One sign of Enterprise Products’ financial strength is that the company has increased the distribution paid to investors for 55 consecutive quarters. Unlike most MLPs, Enterprise Products Partners retains a significant portion of free cash flow to reinvest in new projects.
For 2019 the company projects that 50% of capital spending will be covered by internally generated cash. The company is also investment grade and you can expect distributions to grow by a compounding 2.5% to 3% per year.
In late April, Enterprise Products Partners reported financial results for the first quarter of fiscal 2018. The partnership’s performance was very strong.
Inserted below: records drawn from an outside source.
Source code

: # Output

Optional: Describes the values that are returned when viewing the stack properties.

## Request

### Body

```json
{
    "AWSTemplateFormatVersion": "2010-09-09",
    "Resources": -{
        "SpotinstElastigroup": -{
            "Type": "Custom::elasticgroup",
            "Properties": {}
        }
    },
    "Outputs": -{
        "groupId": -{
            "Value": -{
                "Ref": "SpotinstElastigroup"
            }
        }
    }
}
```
Revenue grew by 27% and distributable cash flow increased by 23% in the quarter to a record $1.4 billion.
More importantly, Enterprise Products Partners reported a distribution coverage ratio of 1.5x in the quarter — one of the highest distribution coverage ratios we’ve ever seen from a master limited partnership. Because of its strong performance, Enterprise Products Partners noted that it does not expect to issue equity for the remainder of 2018 (other than its distribution reinvestment plan and employee unit purchase plan).
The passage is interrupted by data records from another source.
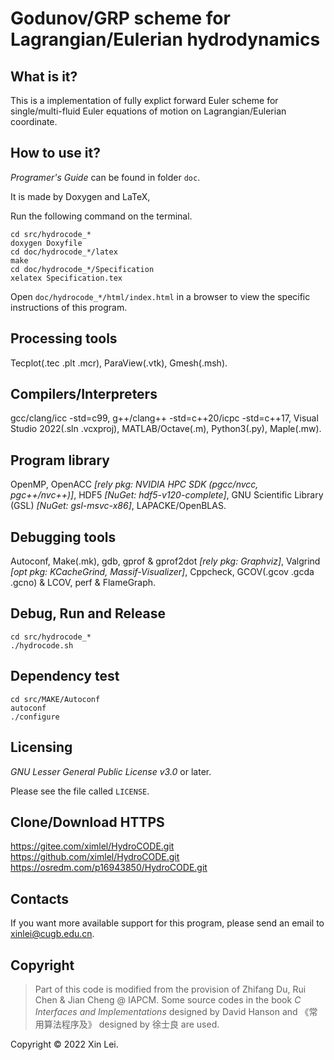 # Godunov/GRP scheme for Lagrangian/Eulerian hydrodynamics

What is it?
-----------

This is a implementation of fully explict forward Euler scheme for single/multi-fluid Euler equations of motion on Lagrangian/Eulerian coordinate.

How to use it?
-----------

*Programer's Guide* can be found in folder `doc`.

It is made by Doxygen and LaTeX,

Run the following command on the terminal.

```shell
cd src/hydrocode_*
doxygen Doxyfile
cd doc/hydrocode_*/latex
make
cd doc/hydrocode_*/Specification
xelatex Specification.tex
```

Open `doc/hydrocode_*/html/index.html` in a browser to view the specific instructions of this program.

Processing tools
---------

Tecplot(.tec .plt .mcr), ParaView(.vtk), Gmesh(.msh).

Compilers/Interpreters
---------

gcc/clang/icc -std=c99, g++/clang++ -std=c++20/icpc -std=c++17, Visual Studio 2022(.sln .vcxproj), MATLAB/Octave(.m), Python3(.py), Maple(.mw).

Program library
---------

OpenMP, OpenACC *[rely pkg: NVIDIA HPC SDK (pgcc/nvcc, pgc++/nvc++)]*, HDF5 *[NuGet: hdf5-v120-complete]*, GNU Scientific Library (GSL) *[NuGet: gsl-msvc-x86]*, LAPACKE/OpenBLAS.

Debugging tools
---------

Autoconf, Make(.mk), gdb, gprof & gprof2dot *[rely pkg: Graphviz]*, Valgrind *[opt pkg: KCacheGrind, Massif-Visualizer]*, Cppcheck, GCOV(.gcov .gcda .gcno) & LCOV, perf & FlameGraph.

Debug, Run and Release
-----------

```shell
cd src/hydrocode_*
./hydrocode.sh
```

Dependency test
-----------

```shell
cd src/MAKE/Autoconf
autoconf
./configure
```

Licensing
---------

*GNU Lesser General Public License v3.0* or later.

Please see the file called `LICENSE`.

Clone/Download HTTPS
--------

<https://gitee.com/ximlel/HydroCODE.git>
<https://github.com/ximlel/HydroCODE.git>
<https://osredm.com/p16943850/HydroCODE.git>

Contacts
--------

If you want more available support for this program, please send an email to [xinlei@cugb.edu.cn](mailto:xinlei@cugb.edu.cn).

Copyright
--------

> Part of this code is modified from the provision of Zhifang Du, Rui Chen & Jian Cheng @ IAPCM.
> Some source codes in the book *C Interfaces and Implementations* designed by David Hanson and 《常用算法程序及》 designed by 徐士良 are used.

Copyright © 2022 Xin Lei.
Despite the partnership’s remarkable performance, Enterprise Products Partners’ unit price remained essentially unchanged following the announcement. Prior to that, Enterprise Products Partners increased its quarterly distribution payment. The new quarterly payout of $0.4275 per common unit represents a 3.0% increase over the prior year’s period. Remarkably, Enterprise Products Partners has increased its distribution for 55 consecutive quarters.
The most important growth catalysts for Enterprise Products Partners are new projects. The partnership retained $867 million of distributable cash flow in 2017 and $458 million of distributable cash flow in the first quarter of 2018 alone. Enterprise Products Partners appears to have plenty of opportunities to deploy this internally generated cash.
We believe Enterprise Products Partners is the safest MLP in our broader investment universe. The partnership has an investment-grade BBB+ rating from Standard & Poor’s and a Baa1 rating from Moody’s. In addition, Enterprise Products Partners has a reputation for being exceptionally well managed. This year’s ranking marked the second consecutive year in which the partnership won the unanimous vote for the Institutional Investor All-America Executive Team for the MLP sector.